Assignment:
From the entries that follow, copy every line with the word "times".

Information provided:
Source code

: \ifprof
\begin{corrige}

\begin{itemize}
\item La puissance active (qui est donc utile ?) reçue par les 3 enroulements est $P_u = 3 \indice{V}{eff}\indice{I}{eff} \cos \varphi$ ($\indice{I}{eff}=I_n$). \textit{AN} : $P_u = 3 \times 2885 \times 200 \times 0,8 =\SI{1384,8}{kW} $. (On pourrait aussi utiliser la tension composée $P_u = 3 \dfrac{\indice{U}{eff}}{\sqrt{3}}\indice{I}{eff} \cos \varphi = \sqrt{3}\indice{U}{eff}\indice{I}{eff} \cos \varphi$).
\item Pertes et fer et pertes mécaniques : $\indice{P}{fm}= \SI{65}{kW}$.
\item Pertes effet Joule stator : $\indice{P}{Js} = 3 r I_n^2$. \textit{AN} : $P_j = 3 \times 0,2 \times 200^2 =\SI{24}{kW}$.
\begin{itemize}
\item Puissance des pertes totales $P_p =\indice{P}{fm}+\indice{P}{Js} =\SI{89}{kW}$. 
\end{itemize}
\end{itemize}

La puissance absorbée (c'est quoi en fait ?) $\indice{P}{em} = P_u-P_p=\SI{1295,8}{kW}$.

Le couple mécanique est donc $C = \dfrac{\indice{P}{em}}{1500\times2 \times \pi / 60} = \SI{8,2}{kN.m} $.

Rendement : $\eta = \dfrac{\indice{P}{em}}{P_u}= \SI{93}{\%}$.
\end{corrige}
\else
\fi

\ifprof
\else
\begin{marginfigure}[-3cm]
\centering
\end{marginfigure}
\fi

Solution to the problem:
\item La puissance active (qui est donc utile ?) reçue par les 3 enroulements est $P_u = 3 \indice{V}{eff}\indice{I}{eff} \cos \varphi$ ($\indice{I}{eff}=I_n$). \textit{AN} : $P_u = 3 \times 2885 \times 200 \times 0,8 =\SI{1384,8}{kW} $. (On pourrait aussi utiliser la tension composée $P_u = 3 \dfrac{\indice{U}{eff}}{\sqrt{3}}\indice{I}{eff} \cos \varphi = \sqrt{3}\indice{U}{eff}\indice{I}{eff} \cos \varphi$).
\item Pertes effet Joule stator : $\indice{P}{Js} = 3 r I_n^2$. \textit{AN} : $P_j = 3 \times 0,2 \times 200^2 =\SI{24}{kW}$.
Le couple mécanique est donc $C = \dfrac{\indice{P}{em}}{1500\times2 \times \pi / 60} = \SI{8,2}{kN.m} $.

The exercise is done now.